> Exercise objective: "Упрощенный" appears in how many lines of the entries? State only the number.

(Saved entries)
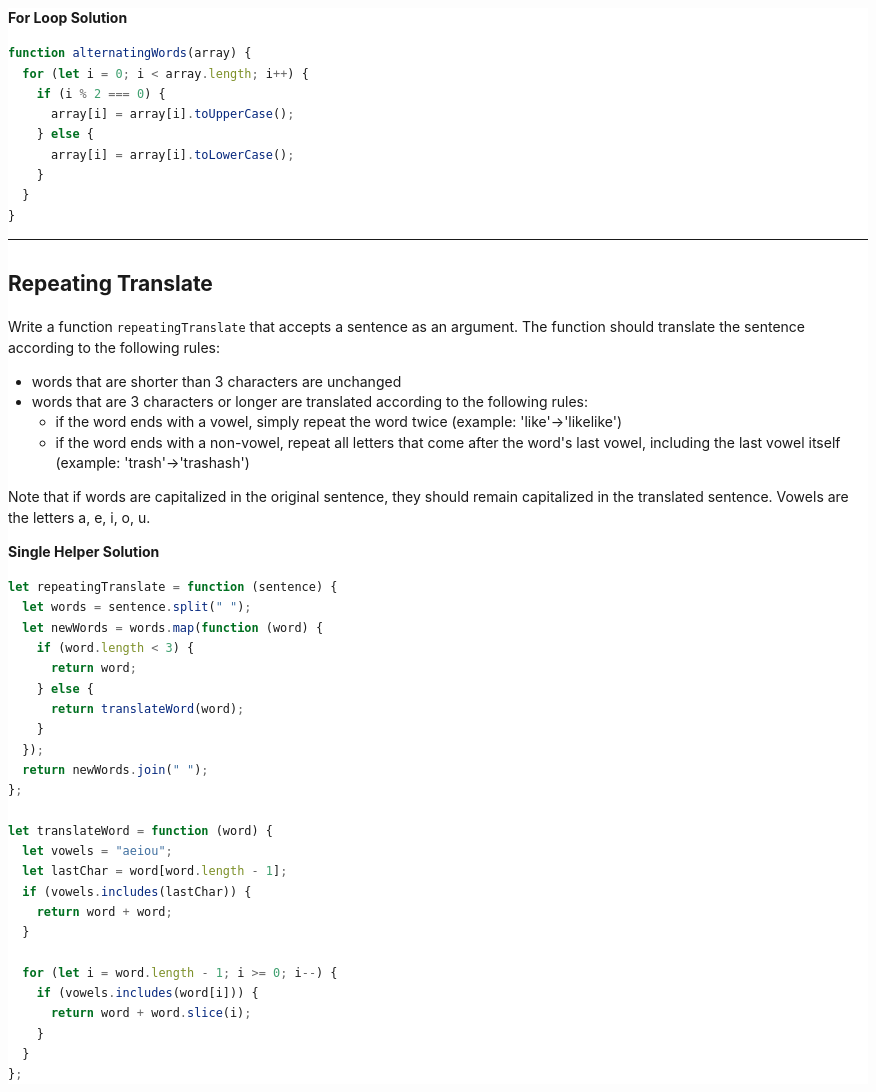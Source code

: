 **For Loop Solution**

```js
function alternatingWords(array) {
  for (let i = 0; i < array.length; i++) {
    if (i % 2 === 0) {
      array[i] = array[i].toUpperCase();
    } else {
      array[i] = array[i].toLowerCase();
    }
  }
}
```

---

## **Repeating Translate**

Write a function `repeatingTranslate` that accepts a sentence as an argument.
The function should translate the sentence according to the following rules:

- words that are shorter than 3 characters are unchanged
- words that are 3 characters or longer are translated according to the
  following rules:
  - if the word ends with a vowel, simply repeat the word twice (example:
    'like'->'likelike')
  - if the word ends with a non-vowel, repeat all letters that come after the
    word's last vowel, including the last vowel itself (example:
    'trash'->'trashash')

Note that if words are capitalized in the original sentence, they should remain
capitalized in the translated sentence. Vowels are the letters a, e, i, o, u.

**Single Helper Solution**

```js
let repeatingTranslate = function (sentence) {
  let words = sentence.split(" ");
  let newWords = words.map(function (word) {
    if (word.length < 3) {
      return word;
    } else {
      return translateWord(word);
    }
  });
  return newWords.join(" ");
};

let translateWord = function (word) {
  let vowels = "aeiou";
  let lastChar = word[word.length - 1];
  if (vowels.includes(lastChar)) {
    return word + word;
  }

  for (let i = word.length - 1; i >= 0; i--) {
    if (vowels.includes(word[i])) {
      return word + word.slice(i);
    }
  }
};
```
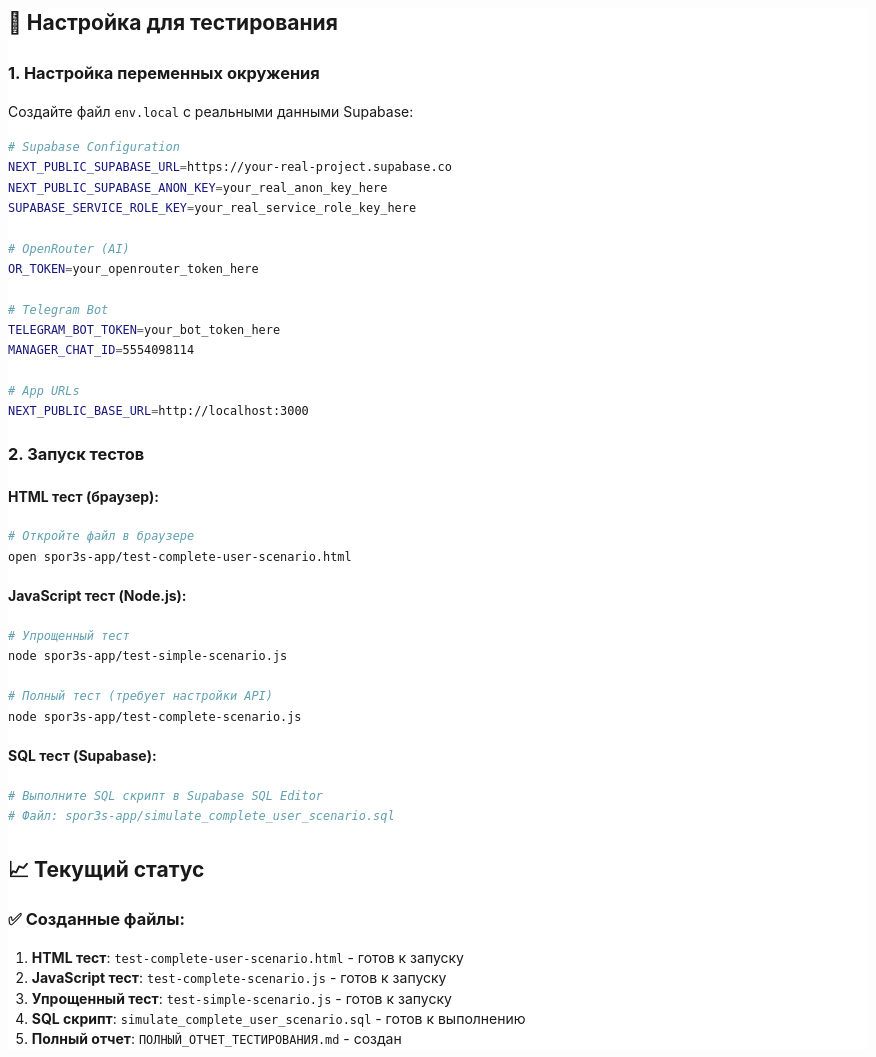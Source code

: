 ## 🔧 Настройка для тестирования

### 1. Настройка переменных окружения
Создайте файл `env.local` с реальными данными Supabase:

```bash
# Supabase Configuration
NEXT_PUBLIC_SUPABASE_URL=https://your-real-project.supabase.co
NEXT_PUBLIC_SUPABASE_ANON_KEY=your_real_anon_key_here
SUPABASE_SERVICE_ROLE_KEY=your_real_service_role_key_here

# OpenRouter (AI)
OR_TOKEN=your_openrouter_token_here

# Telegram Bot
TELEGRAM_BOT_TOKEN=your_bot_token_here
MANAGER_CHAT_ID=5554098114

# App URLs
NEXT_PUBLIC_BASE_URL=http://localhost:3000
```

### 2. Запуск тестов

#### HTML тест (браузер):
```bash
# Откройте файл в браузере
open spor3s-app/test-complete-user-scenario.html
```

#### JavaScript тест (Node.js):
```bash
# Упрощенный тест
node spor3s-app/test-simple-scenario.js

# Полный тест (требует настройки API)
node spor3s-app/test-complete-scenario.js
```

#### SQL тест (Supabase):
```bash
# Выполните SQL скрипт в Supabase SQL Editor
# Файл: spor3s-app/simulate_complete_user_scenario.sql
```

## 📈 Текущий статус

### ✅ Созданные файлы:
1. **HTML тест**: `test-complete-user-scenario.html` - готов к запуску
2. **JavaScript тест**: `test-complete-scenario.js` - готов к запуску
3. **Упрощенный тест**: `test-simple-scenario.js` - готов к запуску
4. **SQL скрипт**: `simulate_complete_user_scenario.sql` - готов к выполнению
5. **Полный отчет**: `ПОЛНЫЙ_ОТЧЕТ_ТЕСТИРОВАНИЯ.md` - создан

> Completed exercise: 2